The Subject Steve, Sam Lipsyte's remarkable debut novel, is an ebullient, bawdy and idiosyncratic assault on American consumer culture. Like fellow mercurial satirists Don Delillo, Thomas Pynchon and David Foster Wallace, Lipsyte is an impressive stylist. His argot is the psychobabble of corporate jargon, advertising slogans and soundbites. Wordplay, rather than characterisation is Lipsyte's métier and his language positively fizzes with invention. The characters here don't so much converse as exchange obtuse epigrammatic non-sequiturs and indulge in linguistic quips. This should, of course, be utterly infuriating but it isn't. The dialogue, like the rest of this savage, absurdist take on contemporary life (and more precisely our horror of death), is startlingly acute and unrelentingly funny.
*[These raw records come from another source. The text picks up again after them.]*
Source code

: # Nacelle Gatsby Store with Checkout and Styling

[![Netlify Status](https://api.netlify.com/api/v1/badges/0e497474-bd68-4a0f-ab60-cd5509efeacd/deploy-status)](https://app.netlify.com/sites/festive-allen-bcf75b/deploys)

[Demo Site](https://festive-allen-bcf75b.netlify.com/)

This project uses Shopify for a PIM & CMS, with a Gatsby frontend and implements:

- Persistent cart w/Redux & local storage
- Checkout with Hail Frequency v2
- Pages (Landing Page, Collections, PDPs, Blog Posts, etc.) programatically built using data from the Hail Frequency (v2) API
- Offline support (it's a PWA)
The eponymous Steve (who claims his name is not Steve) is a mild-mannered 37-year old ad man who pens slogans celebrating the "ongoing orgasm of the information lifestyle". Unfortunately he's dying but "he's dying of something nobody has ever died of before: he's actually going to die of boredom". The scientists (who may not be scientists although they do wear white coats) "calculate that there can be no calculations" about how long he has left to live. Faced with this eventuality he embarks on a particularly wayward sexual, narcotic and religious odyssey. Lipsyte fills Steve's journey with so many oddball doctors, multimedia weirdoes, dysfunctional gurus and bizarre sexual encounters it's actually rather difficult to imagine anyone dying of boredom. Exhaustion, perhaps.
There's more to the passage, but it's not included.